アストル・ピアソラの曲とその演奏は、その当時のタンゴというジャンルの中であまりにも革新的であったために、故国アルゼンチンで排斥され、踊れないタンゴと言われた時期があった。彼はヨーロッパに渡り、そこで彼の新しいタンゴを創造する。故国に迎え入れられるまでには、かなりの時間を待たなければならなかった。もちろん今、ピアソラはむしろ伝統的なタンゴの一部と解され、その曲で普通にダンスをすることが可能である。

かつてピアソラのメロディから生じるクロマチックな動きやそのテンションが、ともすると難解という印象を持たれたのだろうが、ピアソラには彼特有の強烈なリズムがあり、その内在するリズムは彼があらかじめ持っているブエノスアイレスのタンゴの血を感じさせる。

でも、バンドネオンはピアソラばかりがもてはやされるわけではないとする意見も当然あって、その理由のひとつとして、ピアソラのエネルギッシュでパッショネイトな音はいつも聴いていると疲れてしまうからなのかもしれないし、そんなときもっと違った音が欲しいと思う願望が生じることがあるからだ。
ピアソラ以後のバンドネオン奏者のひとり、ディーノ・サルーシの《Ojos Negros》(2007) の演奏を聴いてみると——それはお薦めアルバムとしてもらったコピーなのだが——、彼の作品はそうしたポスト・ピアソラ的傾向に応じたコンセプトを持っているようにも思える。

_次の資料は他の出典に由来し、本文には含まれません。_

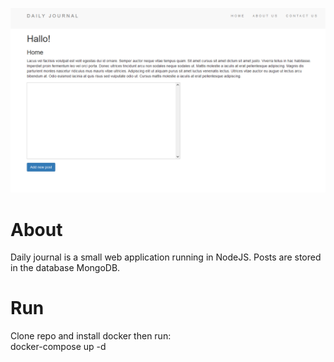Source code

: ![Daily Journal](/daily_journal.png "Daily Journal")
<!-- ABOUT THE PROJECT -->
# About
Daily journal is a small web application running in NodeJS. Posts are stored in the database MongoDB.
<!-- Run -->
# Run
Clone repo and install docker then run:<br> 
docker-compose up -d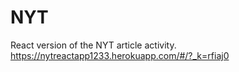 # NYT
React version of the NYT article activity.
<br>
https://nytreactapp1233.herokuapp.com/#/?_k=rfiaj0
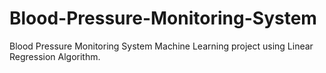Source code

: # Blood-Pressure-Monitoring-System
Blood Pressure Monitoring System Machine Learning project using Linear Regression Algorithm.
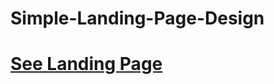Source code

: # Simple-Landing-Page-Design

# <a href="https://optimistic-lumiere-f9a745.netlify.app/">See Landing Page</a>
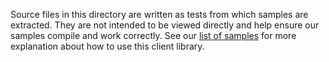 Source files in this directory are written as tests from which samples are extracted.
They are not intended to be viewed directly and help ensure our samples compile and work correctly.
See our [list of samples](https://github.com/Azure/azure-sdk-for-net/tree/main/sdk/eventgrid/Azure.Messaging.EventGrid.Namespaces/samples) for more explanation about how to use this client library.
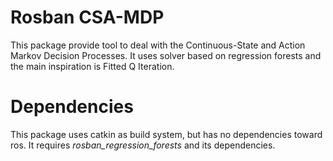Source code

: Rosban CSA-MDP
==============

This package provide tool to deal with the Continuous-State and Action Markov
Decision Processes. It uses solver based on regression forests and the main
inspiration is Fitted Q Iteration.

Dependencies
============
This package uses catkin as build system, but has no dependencies toward ros.
It requires *rosban_regression_forests* and its dependencies.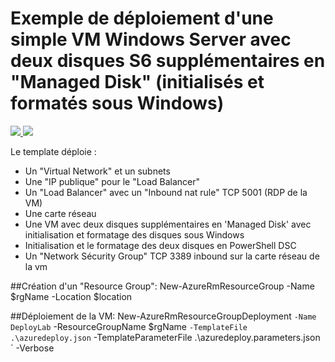 # Exemple de déploiement d'une simple VM Windows Server avec deux disques S6 supplémentaires en "Managed Disk" (initialisés et formatés sous Windows)

<a href="https://portal.azure.com/#create/Microsoft.Template/uri/https%3A%2F%2Fraw.githubusercontent.com%2FPierre-Chesne%2Fazure%2Fmaster%2Fazure-quickstart-templates%2F101-vm-simple-managed-disks-2-data%2Fazuredeploy.json" target="_blank">
    <img src="http://azuredeploy.net/deploybutton.png"/>
</a>
<a href="http://armviz.io/#/?load=https%3A%2F%2Fraw.githubusercontent.com%2FPierre-Chesne%2Fazure%2Fmaster%2Fazure-quickstart-templates%2F101-vm-simple-managed-disks-2-data%2Fazuredeploy.json" target="_blank">
    <img src="http://armviz.io/visualizebutton.png"/>
</a>



Le template déploie :
- Un "Virtual Network" et un subnets
- Une "IP publique" pour le "Load Balancer"
- Un "Load Balancer" avec un "Inbound nat rule" TCP 5001 (RDP de la VM)
- Une carte réseau
- Une VM avec deux disques supplémentaires en 'Managed Disk' avec initialisation et formatage des disques sous Windows
- Initialisation et le formatage des deux disques en PowerShell DSC
- Un "Network Sécurity Group" TCP 3389 inbound sur la carte réseau de la vm



##Création d'un "Resource Group":
New-AzureRmResourceGroup -Name $rgName -Location $location 


##Déploiement de la VM:
New-AzureRmResourceGroupDeployment `
-Name DeployLab `
-ResourceGroupName $rgName `
-TemplateFile .\azuredeploy.json `
-TemplateParameterFile .\azuredeploy.parameters.json `
-Verbose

サルーシ (Timoteo “Dino” Saluzzi, 1935−) の音はピアソラのように強烈なパーカッシヴなリズムを打ち出す意志が稀薄であり、ずっと内省的で、ときに調性感が薄く、より抽象的な方向へと傾いてゆく。そうした音楽性の違いは、ピアソラが基本的にキンテートを主体としたいわゆるグループサウンズであること——それはたとえばマイルス・デイヴィスにも共通していえる——に対して、サルーシはソロやデュオといったもっと孤立したアプローチの形態を採ることがあり、それは伝統的タンゴから逸脱した現代音楽的なテイストを持っていたり、あるいはごく曖昧に、緩く設定されているワールド・ミュージックとして語られる一種のアンビエント・ミュージックに属するもののようにも見えてしまう。
それはECMというスタイリッシュなレーベルの宿命であり、よく言えばコンテンポラリーでクリア、悪口を言うのならばデラシネなムード・ミュージックということになって、でも最近そうしたネガティヴな意見が下火になってきたのは、そもそもアンチテーゼに拮抗し得るメインストリーム自体が存在しなくなったからに違いない。逆に言えば、21世紀になってから、消費社会に従属するだけの音楽以外の音楽は、より内省的に孤立的になって行きつつある。

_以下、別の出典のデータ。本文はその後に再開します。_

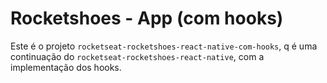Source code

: # Rocketshoes - App (com hooks)

Este é o projeto `rocketseat-rocketshoes-react-native-com-hooks`, q é uma
continuação do `rocketseat-rocketshoes-react-native`, com a implementação dos
hooks.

ウチにもサルーシのCDが何かあるはずだと思って我が家のCD棚を探してみたら1枚見つけた。
《Once Upon a Time — Far Away in the South》(1985) という彼の初期から中期にかけてのアルバムであり、クァルテット (バンドネオン、トランペット、ベース、パーカッション) 編成になっている。ベースはチャーリー・ヘイデンだ。ほとんどその内容を覚えていないのは、1度くらいしか聴かずにそのまま死蔵されていたのだと思われる。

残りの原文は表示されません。